» Problem description
When you reach the line with "modal with different" in the data below, begin printing lines exactly, and stop once the line with "manager dashboard with" has been printed.

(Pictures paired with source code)

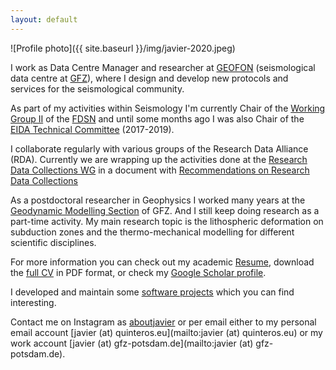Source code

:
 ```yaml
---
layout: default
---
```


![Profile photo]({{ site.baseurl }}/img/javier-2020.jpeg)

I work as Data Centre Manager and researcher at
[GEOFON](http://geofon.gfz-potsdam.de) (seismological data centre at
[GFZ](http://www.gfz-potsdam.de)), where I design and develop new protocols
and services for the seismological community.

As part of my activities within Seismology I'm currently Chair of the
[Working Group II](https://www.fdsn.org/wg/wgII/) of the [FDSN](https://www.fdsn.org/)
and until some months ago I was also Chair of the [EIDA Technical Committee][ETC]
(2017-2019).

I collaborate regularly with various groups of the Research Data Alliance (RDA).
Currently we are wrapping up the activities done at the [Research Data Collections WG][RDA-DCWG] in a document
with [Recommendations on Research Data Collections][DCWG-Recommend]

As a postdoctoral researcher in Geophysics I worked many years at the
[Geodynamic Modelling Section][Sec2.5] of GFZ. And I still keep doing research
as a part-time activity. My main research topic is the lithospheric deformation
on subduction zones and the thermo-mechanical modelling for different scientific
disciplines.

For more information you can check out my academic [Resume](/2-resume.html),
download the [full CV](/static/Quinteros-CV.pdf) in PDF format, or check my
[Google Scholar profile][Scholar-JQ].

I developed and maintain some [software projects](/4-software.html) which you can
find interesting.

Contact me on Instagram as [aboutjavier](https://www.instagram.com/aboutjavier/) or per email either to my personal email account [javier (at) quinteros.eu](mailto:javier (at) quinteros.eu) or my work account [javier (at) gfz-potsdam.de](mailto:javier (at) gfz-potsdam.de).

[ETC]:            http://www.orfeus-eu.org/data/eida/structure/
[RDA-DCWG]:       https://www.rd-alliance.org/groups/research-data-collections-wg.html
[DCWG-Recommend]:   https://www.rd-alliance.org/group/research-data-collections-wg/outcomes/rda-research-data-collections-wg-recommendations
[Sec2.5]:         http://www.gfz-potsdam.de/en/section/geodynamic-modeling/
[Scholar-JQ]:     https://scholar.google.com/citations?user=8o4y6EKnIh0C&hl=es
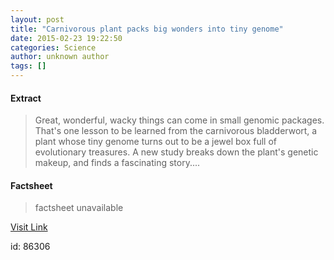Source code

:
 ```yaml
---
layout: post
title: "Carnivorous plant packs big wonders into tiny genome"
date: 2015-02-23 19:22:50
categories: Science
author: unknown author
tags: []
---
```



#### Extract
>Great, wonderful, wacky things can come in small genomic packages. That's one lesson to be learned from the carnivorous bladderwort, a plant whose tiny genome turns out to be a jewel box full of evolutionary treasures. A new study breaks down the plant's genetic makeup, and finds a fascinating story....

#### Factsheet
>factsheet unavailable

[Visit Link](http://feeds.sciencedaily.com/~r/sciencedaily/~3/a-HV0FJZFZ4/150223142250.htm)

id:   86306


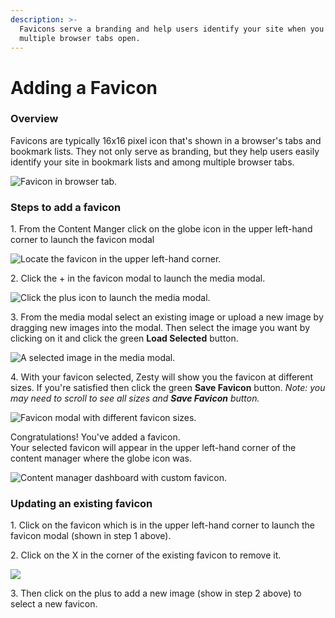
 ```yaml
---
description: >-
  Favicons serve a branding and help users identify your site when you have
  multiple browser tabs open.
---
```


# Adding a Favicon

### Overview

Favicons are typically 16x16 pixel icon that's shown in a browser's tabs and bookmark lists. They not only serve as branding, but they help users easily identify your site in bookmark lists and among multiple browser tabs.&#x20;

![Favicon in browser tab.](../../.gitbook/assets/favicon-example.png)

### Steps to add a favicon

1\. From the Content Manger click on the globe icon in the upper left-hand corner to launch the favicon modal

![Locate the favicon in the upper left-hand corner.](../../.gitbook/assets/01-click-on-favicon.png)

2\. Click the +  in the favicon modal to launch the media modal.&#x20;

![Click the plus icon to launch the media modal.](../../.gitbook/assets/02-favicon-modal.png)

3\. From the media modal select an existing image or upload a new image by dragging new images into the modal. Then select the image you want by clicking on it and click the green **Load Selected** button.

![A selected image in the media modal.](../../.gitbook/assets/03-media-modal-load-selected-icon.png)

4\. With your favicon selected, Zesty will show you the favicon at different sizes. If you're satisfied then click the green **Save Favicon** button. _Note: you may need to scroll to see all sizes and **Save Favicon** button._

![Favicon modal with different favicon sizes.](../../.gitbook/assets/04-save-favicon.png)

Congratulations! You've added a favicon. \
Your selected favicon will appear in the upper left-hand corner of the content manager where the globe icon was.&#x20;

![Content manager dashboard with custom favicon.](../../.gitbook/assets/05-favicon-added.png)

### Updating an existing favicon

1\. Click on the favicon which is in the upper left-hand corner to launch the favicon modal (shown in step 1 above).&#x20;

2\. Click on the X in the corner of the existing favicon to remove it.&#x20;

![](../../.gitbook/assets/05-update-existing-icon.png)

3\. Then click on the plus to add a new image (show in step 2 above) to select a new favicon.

» Result of the exercise
![Favicon modal with different favicon sizes.](../../.gitbook/assets/04-save-favicon.png)

Congratulations! You've added a favicon. \
Your selected favicon will appear in the upper left-hand corner of the content manager where the globe icon was.&#x20;

![Content manager dashboard with custom favicon.](../../.gitbook/assets/05-favicon-added.png)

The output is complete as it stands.